What the exercise asks ▸
Below are the records; copy out every line that holds the word "misma".

(Stored data)
+ + + + +

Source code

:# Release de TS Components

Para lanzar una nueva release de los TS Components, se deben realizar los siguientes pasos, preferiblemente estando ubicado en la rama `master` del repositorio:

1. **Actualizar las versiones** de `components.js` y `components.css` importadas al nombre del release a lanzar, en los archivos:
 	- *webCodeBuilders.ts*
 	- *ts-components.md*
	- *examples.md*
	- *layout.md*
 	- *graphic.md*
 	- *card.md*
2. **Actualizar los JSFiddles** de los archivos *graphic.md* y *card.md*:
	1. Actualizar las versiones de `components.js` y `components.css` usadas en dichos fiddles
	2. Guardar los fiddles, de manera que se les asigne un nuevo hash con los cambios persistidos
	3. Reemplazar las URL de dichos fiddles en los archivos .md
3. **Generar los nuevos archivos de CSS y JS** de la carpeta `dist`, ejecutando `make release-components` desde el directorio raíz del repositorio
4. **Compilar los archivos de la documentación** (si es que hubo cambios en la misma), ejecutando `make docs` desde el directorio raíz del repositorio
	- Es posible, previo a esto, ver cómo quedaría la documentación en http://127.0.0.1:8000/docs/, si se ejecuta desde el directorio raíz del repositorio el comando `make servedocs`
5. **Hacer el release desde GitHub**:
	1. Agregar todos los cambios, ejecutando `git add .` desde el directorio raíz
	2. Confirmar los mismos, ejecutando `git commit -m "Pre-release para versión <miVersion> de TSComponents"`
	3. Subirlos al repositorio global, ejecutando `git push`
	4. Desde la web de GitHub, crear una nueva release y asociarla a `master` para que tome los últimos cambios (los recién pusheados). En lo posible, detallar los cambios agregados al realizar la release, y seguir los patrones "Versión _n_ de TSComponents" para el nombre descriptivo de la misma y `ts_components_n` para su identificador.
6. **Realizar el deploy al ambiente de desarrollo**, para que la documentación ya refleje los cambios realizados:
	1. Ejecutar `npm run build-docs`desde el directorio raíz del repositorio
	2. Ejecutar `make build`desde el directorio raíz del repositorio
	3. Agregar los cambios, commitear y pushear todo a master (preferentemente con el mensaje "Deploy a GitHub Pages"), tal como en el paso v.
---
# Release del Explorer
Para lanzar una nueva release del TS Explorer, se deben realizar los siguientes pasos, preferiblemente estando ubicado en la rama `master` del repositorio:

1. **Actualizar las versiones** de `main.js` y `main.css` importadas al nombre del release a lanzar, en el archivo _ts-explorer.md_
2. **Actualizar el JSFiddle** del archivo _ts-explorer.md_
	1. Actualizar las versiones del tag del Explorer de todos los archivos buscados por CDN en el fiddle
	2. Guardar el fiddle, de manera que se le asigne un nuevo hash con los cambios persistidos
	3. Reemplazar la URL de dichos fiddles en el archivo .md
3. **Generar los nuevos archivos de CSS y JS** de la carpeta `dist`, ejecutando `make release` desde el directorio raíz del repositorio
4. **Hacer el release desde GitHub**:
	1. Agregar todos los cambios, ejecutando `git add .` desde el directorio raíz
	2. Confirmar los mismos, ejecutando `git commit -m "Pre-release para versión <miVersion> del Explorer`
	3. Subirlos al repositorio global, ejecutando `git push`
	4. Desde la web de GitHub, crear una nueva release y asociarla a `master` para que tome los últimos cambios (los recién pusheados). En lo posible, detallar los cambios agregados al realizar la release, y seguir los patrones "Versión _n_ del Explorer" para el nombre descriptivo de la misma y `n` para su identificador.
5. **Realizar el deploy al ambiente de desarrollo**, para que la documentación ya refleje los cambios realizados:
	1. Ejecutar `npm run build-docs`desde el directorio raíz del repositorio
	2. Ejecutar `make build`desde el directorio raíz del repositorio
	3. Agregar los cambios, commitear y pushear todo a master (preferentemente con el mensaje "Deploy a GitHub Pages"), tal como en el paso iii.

+ + + + +

Exercise response ▸
4. **Compilar los archivos de la documentación** (si es que hubo cambios en la misma), ejecutando `make docs` desde el directorio raíz del repositorio
	4. Desde la web de GitHub, crear una nueva release y asociarla a `master` para que tome los últimos cambios (los recién pusheados). En lo posible, detallar los cambios agregados al realizar la release, y seguir los patrones "Versión _n_ de TSComponents" para el nombre descriptivo de la misma y `ts_components_n` para su identificador.
	4. Desde la web de GitHub, crear una nueva release y asociarla a `master` para que tome los últimos cambios (los recién pusheados). En lo posible, detallar los cambios agregados al realizar la release, y seguir los patrones "Versión _n_ del Explorer" para el nombre descriptivo de la misma y `n` para su identificador.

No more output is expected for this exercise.